Next-generation sequencing (NGS) encompasses a set of modern sequencing technologies that can sequence millions of DNA fragments in parallel, making it possible to sequence entire genomes quickly and affordably. Platforms such as Illumina, Ion Torrent, and PacBio dominate the field.
How NGS Works (Illumina Platform)
- Library Preparation
The DNA is fragmented into small pieces, typically 200–600 base pairs. Adapters—short known sequences—are ligated to both ends of each fragment. These adapters allow the fragments to bind to the flow cell and serve as priming sites for sequencing.
- Cluster Generation
The library is loaded onto a flow cell whose surface is coated with complementary oligonucleotides. Each fragment binds to the flow cell and undergoes bridge amplification: the fragment bends over, a new strand is synthesized, and the process repeats, creating a cluster of thousands of identical copies of each fragment.
- Sequencing by Synthesis
Fluorescently labeled nucleotides are flowed over the flow cell one at a time. Each nucleotide has a reversible terminator that allows only one base to be added per cycle. After each cycle, the fluorescence is imaged to identify which base was added to each cluster.
- Data Analysis
Millions of sequencing reads are generated. These reads are aligned to a reference genome or assembled de novo. Bioinformatics tools identify genetic variants, gene expression levels, or epigenetic modifications depending on the application.
- Applications
NGS is used for whole-genome sequencing, targeted gene panels, RNA sequencing, epigenetic analysis, and metagenomics, among many other applications.
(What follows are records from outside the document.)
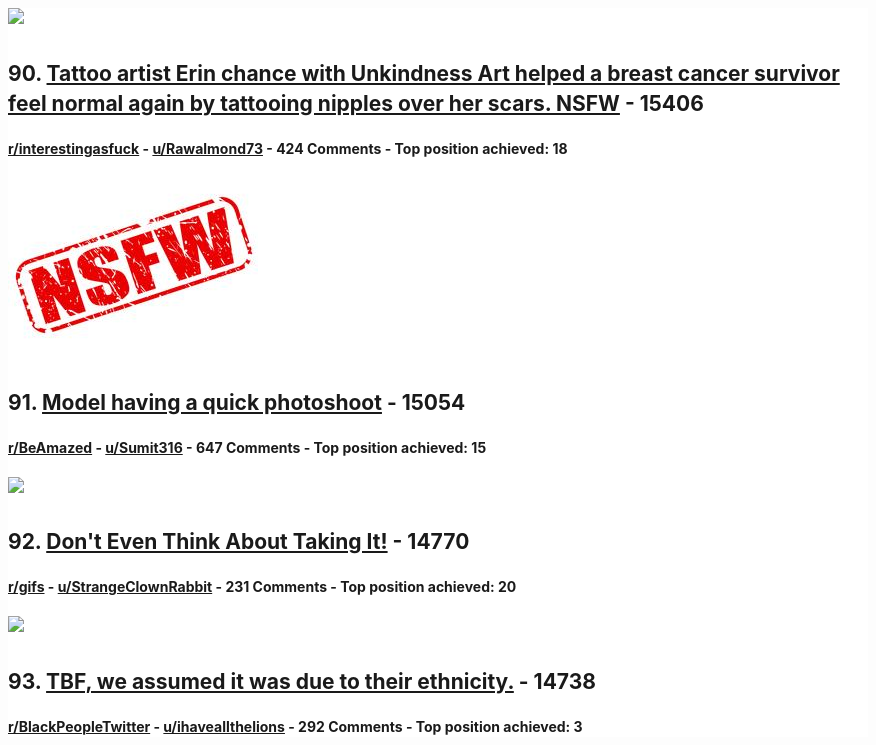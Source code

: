 <a href="http://www.washingtonexaminer.com/frederica-wilson-fires-back-at-trump-i-have-proof-too-this-man-is-a-sick-man/article/2637859"><img src="https://b.thumbs.redditmedia.com/sI3bKqxKd4pZKaiwXRW7LCb-wNa2ioF80zzt6Z4U0Hs.jpg"></img></a>

## 90. [Tattoo artist Erin chance with Unkindness Art helped a breast cancer survivor feel normal again by tattooing nipples over her scars. NSFW](http://reddit.com/r/interestingasfuck/comments/778fck/tattoo_artist_erin_chance_with_unkindness_art/) - 15406
#### [r/interestingasfuck](http://reddit.com/r/interestingasfuck) - [u/Rawalmond73](http://reddit.com/u/Rawalmond73) - 424 Comments - Top position achieved: 18

<a href="https://i.redd.it/468aqezqlmsz.jpg"><img src="https://github.com/mgerb/top-of-reddit/raw/master/nsfw.jpg"></img></a>

## 91. [Model having a quick photoshoot](http://reddit.com/r/BeAmazed/comments/776pb8/model_having_a_quick_photoshoot/) - 15054
#### [r/BeAmazed](http://reddit.com/r/BeAmazed) - [u/Sumit316](http://reddit.com/u/Sumit316) - 647 Comments - Top position achieved: 15

<a href="https://i.imgur.com/PzdYXzN.gifv"><img src="https://b.thumbs.redditmedia.com/5SaUQnCMk7JnuTuTlYNsLdegOgfCg2oZKeo5KlklxuM.jpg"></img></a>

## 92. [Don't Even Think About Taking It!](http://reddit.com/r/gifs/comments/772udn/dont_even_think_about_taking_it/) - 14770
#### [r/gifs](http://reddit.com/r/gifs) - [u/StrangeClownRabbit](http://reddit.com/u/StrangeClownRabbit) - 231 Comments - Top position achieved: 20

<a href="https://i.imgur.com/QWwwjsf.gifv"><img src="https://b.thumbs.redditmedia.com/aX6kiwNaXHpfKG8WX2dsmHRoWisKBCx3cftz3kYTEQQ.jpg"></img></a>

## 93. [TBF, we assumed it was due to their ethnicity.](http://reddit.com/r/BlackPeopleTwitter/comments/77alj6/tbf_we_assumed_it_was_due_to_their_ethnicity/) - 14738
#### [r/BlackPeopleTwitter](http://reddit.com/r/BlackPeopleTwitter) - [u/ihaveallthelions](http://reddit.com/u/ihaveallthelions) - 292 Comments - Top position achieved: 3
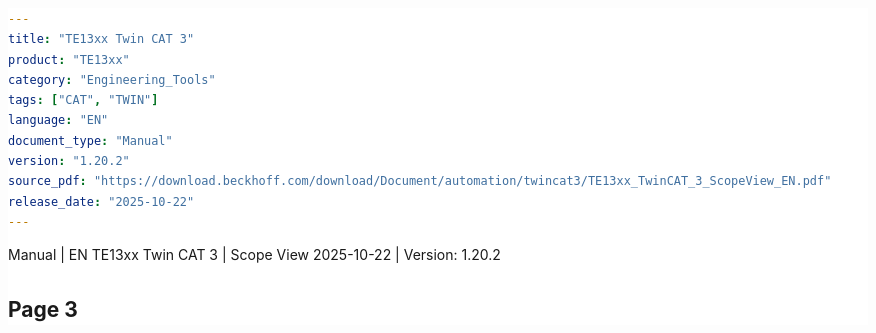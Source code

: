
 ```yaml
---
title: "TE13xx Twin CAT 3"
product: "TE13xx"
category: "Engineering_Tools"
tags: ["CAT", "TWIN"]
language: "EN"
document_type: "Manual"
version: "1.20.2"
source_pdf: "https://download.beckhoff.com/download/Document/automation/twincat3/TE13xx_TwinCAT_3_ScopeView_EN.pdf"
release_date: "2025-10-22"
---
```

Manual | EN TE13xx Twin CAT 3 | Scope View 2025-10-22 | Version: 1.20.2

## Page 3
Practical NGS Library Preparation Workflow
Start with 10–100 ng of high-quality genomic DNA (A260/A280 > 1.8, A260/A230 > 2.0). Fragment the DNA using a Covaris sonicator or enzymatic fragmentation to achieve a target size of 200–600 bp. Perform end repair to generate blunt ends, followed by A-tailing (addition of a single adenosine to the 3’ ends) using the Klenow fragment. Ligate Illumina-compatible adapters containing a 5’ T overhang to the A-tailed fragments using T4 DNA ligase. Purify the ligation products using AMPure XP beads at a 0.8× bead-to-sample ratio to remove unligated adapters. Amplify the adapter-ligated library by PCR for 8–12 cycles using primers complementary to the adapter sequences; include unique dual-index barcodes for sample multiplexing. Clean up the PCR product with AMPure XP beads at 0.8× ratio. Assess library quality and quantity using a Bioanalyzer or TapeStation (expected size distribution: 250–700 bp) and Qubit fluorometric quantification. Normalize libraries to 4 nM, pool equimolarly, and denature with 0.2 N NaOH before loading onto the Illumina flow cell at 1.8 pM for 2 × 150 bp paired-end sequencing. Monitor cluster density (target: 800–1,200 K/mm² for HiSeq 4000) and Q30 scores (>80% for high-quality runs). Demultiplex the output using bcl2fastq and assess per-base quality with FastQC. Trim adapters and low-quality bases using Trimmomatic before alignment.
Real-World Application
In clinical cancer genomics, a targeted NGS panel covering 500 cancer-related genes is used to profile a patient’s tumor biopsy. Library preparation from 50 ng of FFPE DNA yields 94% of targets covered at >100× depth. The analysis identifies a KRAS G12C mutation (0.46 VAF) and an EGFR amplification, guiding treatment selection with a MEK inhibitor.